▶ **What the exercise asks**
Return, from the material below, each line in which "和随机变动" occurs.

[Start of Attachment]

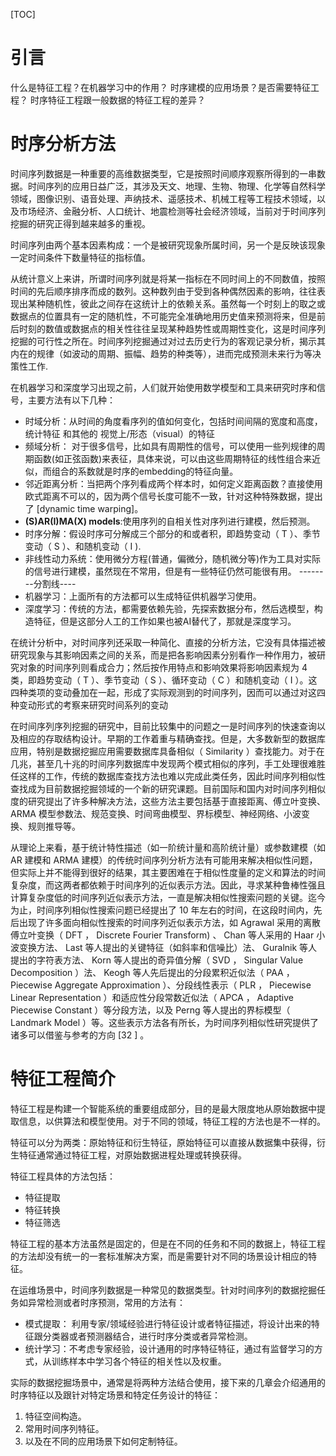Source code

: 
[TOC]

# 引言

什么是特征工程？在机器学习中的作用？
时序建模的应用场景？是否需要特征工程？
时序特征工程跟一般数据的特征工程的差异？

# 时序分析方法

时间序列数据是一种重要的高维数据类型，它是按照时间顺序观察所得到的一串数据。时间序列的应用日益广泛，其涉及天文、地理、生物、物理、化学等自然科学领域，图像识别、语音处理、声纳技术、遥感技术、机械工程等工程技术领域，以及市场经济、金融分析、人口统计、地震检测等社会经济领域，当前对于时间序列挖掘的研究正得到越来越多的重视。

时间序列由两个基本因素构成：一个是被研究现象所属时间，另一个是反映该现象一定时间条件下数量特征的指标值。 

从统计意义上来讲，所谓时间序列就是将某一指标在不同时间上的不同数值，按照时间的先后顺序排序而成的数列。这种数列由于受到各种偶然因素的影响，往往表现出某种随机性，彼此之间存在这统计上的依赖关系。虽然每一个时刻上的取之或数据点的位置具有一定的随机性，不可能完全准确地用历史值来预测将来，但是前后时刻的数值或数据点的相关性往往呈现某种趋势性或周期性变化，这是时间序列挖掘的可行性之所在。时间序列挖掘通过对过去历史行为的客观记录分析，揭示其内在的规律（如波动的周期、振幅、趋势的种类等），进而完成预测未来行为等决策性工作.



在机器学习和深度学习出现之前，人们就开始使用数学模型和工具来研究时序和信号，主要方法有以下几种：
- 时域分析：从时间的角度看序列的值如何变化，包括时间间隔的宽度和高度，统计特征 和其他的 视觉上/形态（visual）的特征
- 频域分析： 对于很多信号，比如具有周期性的信号，可以使用一些列规律的周期函数(如正弦函数)来表征，具体来说，可以由这些周期特征的线性组合来近似，而组合的系数就是时序的embedding的特征向量。
- 邻近距离分析：当把两个序列看成两个样本时，如何定义距离函数？直接使用欧式距离不可以的，因为两个信号长度可能不一致，针对这种特殊数据，提出了 [dynamic time warping]。
- **(S)AR(I)MA(X) models**:使用序列的自相关性对序列进行建模，然后预测。
- 时序分解：假设时序可分解成三个部分的和或者积，即趋势变动（ T  ）、季节变动（ S  ）、和随机变动（ I ).
- 非线性动力系统：使用微分方程(普通，偏微分，随机微分等)作为工具对实际的信号进行建模，虽然现在不常用，但是有一些特征仍然可能很有用。
--------分割线----
- 机器学习：上面所有的方法都可以生成特征供机器学习使用。
- 深度学习：传统的方法，都需要依赖先验，先探索数据分布，然后选模型，构造特征，但是这部分人工的工作如果也被AI替代了，那就是深度学习。


在统计分析中，对时间序列还采取一种简化、直接的分析方法，它没有具体描述被研究现象与其影响因素之间的关系，而是把各影响因素分别看作一种作用力，被研究对象的时间序列则看成合力；然后按作用特点和影响效果将影响因素规为 4  类，即趋势变动（ T  ）、季节变动（ S  ）、循环变动（ C  ）和随机变动（ I  ）。这四种类项的变动叠加在一起，形成了实际观测到的时间序列，因而可以通过对这四种变动形式的考察来研究时间系列的变动 

在时间序列序列挖掘的研究中，目前比较集中的问题之一是时间序列的快速查询以及相应的存取结构设计。早期的工作着重与精确查找。但是，大多数新型的数据库应用，特别是数据挖掘应用需要数据库具备相似（ Similarity  ）查找能力。对于在几兆，甚至几十兆的时间序列数据库中发现两个模式相似的序列，手工处理很难胜任这样的工作，传统的数据库查找方法也难以完成此类任务，因此时间序列相似性查找成为目前数据挖掘领域的一个新的研究课题。目前国际和国内对时间序列相似度的研究提出了许多种解决方法，这些方法主要包括基于直接距离、傅立叶变换、 ARMA   模型参数法、规范变换、时间弯曲模型、界标模型、神经网络、小波变换、规则推导等。 

从理论上来看，基于统计特性描述（如一阶统计量和高阶统计量）或参数建模（如 AR  建模和 ARMA  建模）的传统时间序列分析方法有可能用来解决相似性问题，但实际上并不能得到很好的结果，其主要困难在于相似性度量的定义和算法的时间复杂度，而这两者都依赖于时间序列的近似表示方法。因此，寻求某种鲁棒性强且计算复杂度低的时间序列近似表示方法，一直是解决相似性搜索问题的关键。迄今为止，时间序列相似性搜索问题已经提出了 10  年左右的时间，在这段时间内，先后出现了许多面向相似性搜索的时间序列近似表示方法，如 Agrawal  采用的离散傅立叶变换（ DFT  ， Discrete Fourier Transform)  、 Chan  等人采用的 Haar  小波变换方法、 Last   等人提出的关键特征（如斜率和信噪比）法、 Guralnik  等人提出的字符表方法、 Korn  等人提出的奇异值分解（ SVD  ， Singular Value Decomposition  ）法、 Keogh  等人先后提出的分段累积近似法（ PAA  ， Piecewise Aggregate Approximation  ）、分段线性表示（ PLR  ， Piecewise Linear Representation  ）和适应性分段常数近似法（ APCA  ， Adaptive Piecewise Constant  ）等分段方法，以及 Perng  等人提出的界标模型（ Landmark Model  ）等。这些表示方法各有所长，为时间序列相似性研究提供了诸多可以借鉴与参考的方向 [32  ] 。 





# 特征工程简介
特征工程是构建一个智能系统的重要组成部分，目的是最大限度地从原始数据中提取信息，以供算法和模型使用。对于不同的领域，特征工程的方法也是不一样的。



特征可以分为两类：原始特征和衍生特征，原始特征可以直接从数据集中获得，衍生特征通常通过特征工程，对原始数据进程处理或转换获得。

特征工程具体的方法包括：
- 特征提取
- 特征转换
- 特征筛选

特征工程的基本方法虽然是固定的，但是在不同的任务和不同的数据上，特征工程的方法却没有统一的一套标准解决方案，而是需要针对不同的场景设计相应的特征。



在运维场景中，时间序列数据是一种常见的数据类型。针对时间序列的数据挖掘任务如异常检测或者时序预测，常用的方法有：

- 模式提取： 利用专家/领域经验进行特征设计或者特征描述，将设计出来的特征跟分类器或者预测器结合，进行时序分类或者异常检测。
- 统计学习：不考虑专家经验，设计通用的时序特征特征，通过有监督学习的方式，从训练样本中学习各个特征的相关性以及权重。



实际的数据挖掘场景中，通常是将两种方法结合使用，接下来的几章会介绍通用的时序特征以及跟针对特定场景和特定任务设计的特征：

1. 特征空间构造。
2. 常用时间序列特征。
3. 以及在不同的应用场景下如何定制特征。

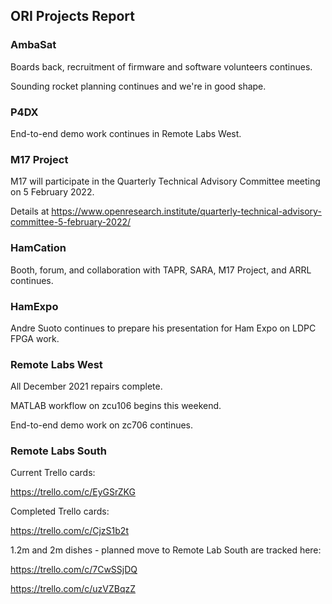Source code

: ## ORI Projects Report 

### AmbaSat

Boards back, recruitment of firmware and software volunteers continues.

Sounding rocket planning continues and we're in good shape. 

### P4DX

End-to-end demo work continues in Remote Labs West. 

### M17 Project

M17 will participate in the Quarterly Technical Advisory Committee meeting on 5 February 2022. 

Details at https://www.openresearch.institute/quarterly-technical-advisory-committee-5-february-2022/

### HamCation

Booth, forum, and collaboration with TAPR, SARA, M17 Project, and ARRL continues. 

### HamExpo

Andre Suoto continues to prepare his presentation for Ham Expo on LDPC FPGA work. 

### Remote Labs West

All December 2021 repairs complete. 

MATLAB workflow on zcu106 begins this weekend.

End-to-end demo work on zc706 continues.

### Remote Labs South

Current Trello cards: 

https://trello.com/c/EyGSrZKG

Completed Trello cards:

https://trello.com/c/CjzS1b2t

1.2m and 2m dishes - planned move to Remote Lab South are tracked here:

https://trello.com/c/7CwSSjDQ

https://trello.com/c/uzVZBqzZ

[End of Attachment]

▶ **Solution for this problem**
- 时序分解：假设时序可分解成三个部分的和或者积，即趋势变动（ T  ）、季节变动（ S  ）、和随机变动（ I ).
在统计分析中，对时间序列还采取一种简化、直接的分析方法，它没有具体描述被研究现象与其影响因素之间的关系，而是把各影响因素分别看作一种作用力，被研究对象的时间序列则看成合力；然后按作用特点和影响效果将影响因素规为 4  类，即趋势变动（ T  ）、季节变动（ S  ）、循环变动（ C  ）和随机变动（ I  ）。这四种类项的变动叠加在一起，形成了实际观测到的时间序列，因而可以通过对这四种变动形式的考察来研究时间系列的变动 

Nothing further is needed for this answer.